If we want to stabilize atmospheric CO2 at 450 ppm around 2050 — the minimum necessary, which still might carry major impacts — we need to achieve at least 2 percent average annual net reductions in emissions, globally, starting in two years. Not only do the near term emissions reductions matter the most, but it will get easier, not harder, as we go along. Solar PV and solar thermal are likely to become cheaper than new coal plants in a decade or so. They will also probably become cheaper than wind around the same time, and together these resources will make it possible to eliminate about three quarters of fossil generation.

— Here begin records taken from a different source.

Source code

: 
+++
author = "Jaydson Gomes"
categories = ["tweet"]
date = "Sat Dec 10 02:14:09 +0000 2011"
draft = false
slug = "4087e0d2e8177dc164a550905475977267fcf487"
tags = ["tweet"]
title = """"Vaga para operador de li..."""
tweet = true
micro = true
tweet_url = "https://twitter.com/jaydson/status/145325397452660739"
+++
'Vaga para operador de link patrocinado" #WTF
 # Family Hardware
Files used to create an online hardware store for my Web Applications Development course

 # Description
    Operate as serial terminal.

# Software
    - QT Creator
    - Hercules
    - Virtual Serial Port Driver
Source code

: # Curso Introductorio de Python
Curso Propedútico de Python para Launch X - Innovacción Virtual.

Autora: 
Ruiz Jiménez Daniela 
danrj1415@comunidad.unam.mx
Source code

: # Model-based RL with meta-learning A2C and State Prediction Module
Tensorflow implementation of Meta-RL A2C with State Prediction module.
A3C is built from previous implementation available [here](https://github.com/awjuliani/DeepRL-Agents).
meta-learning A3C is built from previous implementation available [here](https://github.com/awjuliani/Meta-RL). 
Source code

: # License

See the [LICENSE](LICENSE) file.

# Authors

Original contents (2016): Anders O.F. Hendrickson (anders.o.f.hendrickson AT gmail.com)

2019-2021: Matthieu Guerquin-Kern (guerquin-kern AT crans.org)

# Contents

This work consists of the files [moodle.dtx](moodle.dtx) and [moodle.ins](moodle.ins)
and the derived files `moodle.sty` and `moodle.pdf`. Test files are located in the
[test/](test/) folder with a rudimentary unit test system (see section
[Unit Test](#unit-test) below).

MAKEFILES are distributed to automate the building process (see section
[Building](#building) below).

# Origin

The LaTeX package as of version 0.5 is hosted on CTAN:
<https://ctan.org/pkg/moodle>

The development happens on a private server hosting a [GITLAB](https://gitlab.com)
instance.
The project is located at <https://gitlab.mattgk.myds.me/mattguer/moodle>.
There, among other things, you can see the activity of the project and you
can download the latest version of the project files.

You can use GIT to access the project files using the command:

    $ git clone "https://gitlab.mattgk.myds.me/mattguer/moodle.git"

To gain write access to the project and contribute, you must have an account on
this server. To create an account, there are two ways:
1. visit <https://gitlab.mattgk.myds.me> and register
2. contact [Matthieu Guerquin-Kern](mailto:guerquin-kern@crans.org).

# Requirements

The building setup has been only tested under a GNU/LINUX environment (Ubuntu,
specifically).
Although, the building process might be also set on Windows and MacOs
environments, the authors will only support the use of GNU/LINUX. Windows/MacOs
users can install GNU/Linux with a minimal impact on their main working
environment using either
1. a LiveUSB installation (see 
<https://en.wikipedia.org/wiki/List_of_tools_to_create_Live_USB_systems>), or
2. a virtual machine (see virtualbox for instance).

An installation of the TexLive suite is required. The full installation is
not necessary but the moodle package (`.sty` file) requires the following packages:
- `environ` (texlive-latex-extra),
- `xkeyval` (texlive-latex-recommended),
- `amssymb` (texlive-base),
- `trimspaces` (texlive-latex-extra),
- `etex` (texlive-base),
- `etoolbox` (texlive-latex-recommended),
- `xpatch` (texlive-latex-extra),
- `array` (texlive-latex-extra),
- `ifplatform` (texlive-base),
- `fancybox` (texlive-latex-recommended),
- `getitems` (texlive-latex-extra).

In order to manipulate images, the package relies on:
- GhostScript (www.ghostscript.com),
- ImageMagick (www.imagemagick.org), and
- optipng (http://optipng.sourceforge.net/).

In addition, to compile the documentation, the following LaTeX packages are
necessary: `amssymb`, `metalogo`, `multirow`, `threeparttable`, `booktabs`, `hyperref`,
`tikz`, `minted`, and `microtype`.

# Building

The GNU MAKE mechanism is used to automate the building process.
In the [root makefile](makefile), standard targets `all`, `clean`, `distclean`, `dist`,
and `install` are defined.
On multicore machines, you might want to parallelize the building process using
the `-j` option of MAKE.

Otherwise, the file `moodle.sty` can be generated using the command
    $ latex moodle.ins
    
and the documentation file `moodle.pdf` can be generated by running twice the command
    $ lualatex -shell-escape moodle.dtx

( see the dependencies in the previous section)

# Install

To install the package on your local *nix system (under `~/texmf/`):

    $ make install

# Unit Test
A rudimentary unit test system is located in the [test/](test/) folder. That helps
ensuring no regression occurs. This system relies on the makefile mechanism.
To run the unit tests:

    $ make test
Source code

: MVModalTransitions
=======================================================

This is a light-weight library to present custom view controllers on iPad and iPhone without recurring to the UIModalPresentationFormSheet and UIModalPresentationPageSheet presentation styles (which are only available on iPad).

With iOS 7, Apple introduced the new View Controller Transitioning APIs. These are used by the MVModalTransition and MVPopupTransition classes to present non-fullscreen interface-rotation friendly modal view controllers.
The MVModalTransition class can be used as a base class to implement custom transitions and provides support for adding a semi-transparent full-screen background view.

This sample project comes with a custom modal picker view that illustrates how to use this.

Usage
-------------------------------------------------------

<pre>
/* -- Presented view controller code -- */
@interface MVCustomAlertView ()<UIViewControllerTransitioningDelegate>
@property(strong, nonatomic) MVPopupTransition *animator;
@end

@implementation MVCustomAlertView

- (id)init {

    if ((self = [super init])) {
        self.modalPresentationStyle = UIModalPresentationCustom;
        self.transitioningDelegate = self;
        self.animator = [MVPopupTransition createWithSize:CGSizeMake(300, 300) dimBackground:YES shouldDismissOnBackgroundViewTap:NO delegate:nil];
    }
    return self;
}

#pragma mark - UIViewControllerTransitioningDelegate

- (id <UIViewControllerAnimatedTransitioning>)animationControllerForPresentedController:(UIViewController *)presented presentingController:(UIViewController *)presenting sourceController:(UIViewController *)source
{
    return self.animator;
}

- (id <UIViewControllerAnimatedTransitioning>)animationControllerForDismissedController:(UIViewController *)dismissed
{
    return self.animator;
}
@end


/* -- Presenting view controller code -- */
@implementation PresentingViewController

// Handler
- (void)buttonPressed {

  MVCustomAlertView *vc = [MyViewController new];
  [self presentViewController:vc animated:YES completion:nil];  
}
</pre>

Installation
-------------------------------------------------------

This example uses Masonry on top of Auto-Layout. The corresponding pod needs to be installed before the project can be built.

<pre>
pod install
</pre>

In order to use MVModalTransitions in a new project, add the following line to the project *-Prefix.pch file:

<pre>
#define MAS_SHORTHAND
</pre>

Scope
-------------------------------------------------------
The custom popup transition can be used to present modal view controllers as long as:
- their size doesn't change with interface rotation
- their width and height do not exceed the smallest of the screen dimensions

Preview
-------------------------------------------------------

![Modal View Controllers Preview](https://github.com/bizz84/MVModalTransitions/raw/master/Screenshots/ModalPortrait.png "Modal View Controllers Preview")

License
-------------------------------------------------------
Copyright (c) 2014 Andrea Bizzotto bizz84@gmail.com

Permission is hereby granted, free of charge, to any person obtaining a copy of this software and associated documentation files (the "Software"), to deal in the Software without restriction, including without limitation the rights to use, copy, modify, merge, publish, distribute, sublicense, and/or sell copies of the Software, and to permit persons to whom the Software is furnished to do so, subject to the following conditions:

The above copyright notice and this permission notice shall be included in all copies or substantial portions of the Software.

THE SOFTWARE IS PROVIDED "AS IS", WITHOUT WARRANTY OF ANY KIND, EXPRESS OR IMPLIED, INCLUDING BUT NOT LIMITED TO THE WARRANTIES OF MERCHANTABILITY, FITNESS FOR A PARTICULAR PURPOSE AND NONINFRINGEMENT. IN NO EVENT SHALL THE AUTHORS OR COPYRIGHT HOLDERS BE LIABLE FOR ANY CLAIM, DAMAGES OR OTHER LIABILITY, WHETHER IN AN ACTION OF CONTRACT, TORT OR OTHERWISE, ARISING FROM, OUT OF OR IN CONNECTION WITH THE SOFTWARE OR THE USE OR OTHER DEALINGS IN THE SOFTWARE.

It may be possible to exceed the 2 percent rate. But the only way to know that is to achieve 2 percent first. Nothing weaker than 2 percent is particularly worth talking about, and anything stronger is very hard to achieve. Also, any strategy to reduce CO2 emissions must address ongoing growth. While there are many reasons to believe the rate of new growth will change, as it has done historically, it is at present about 1.5 percent per year. Thus a 2 percent annual net reduction in today’s world means a 3.5 percent gross reduction.

This series discusses the implications of this goal for the U.S. electric industry.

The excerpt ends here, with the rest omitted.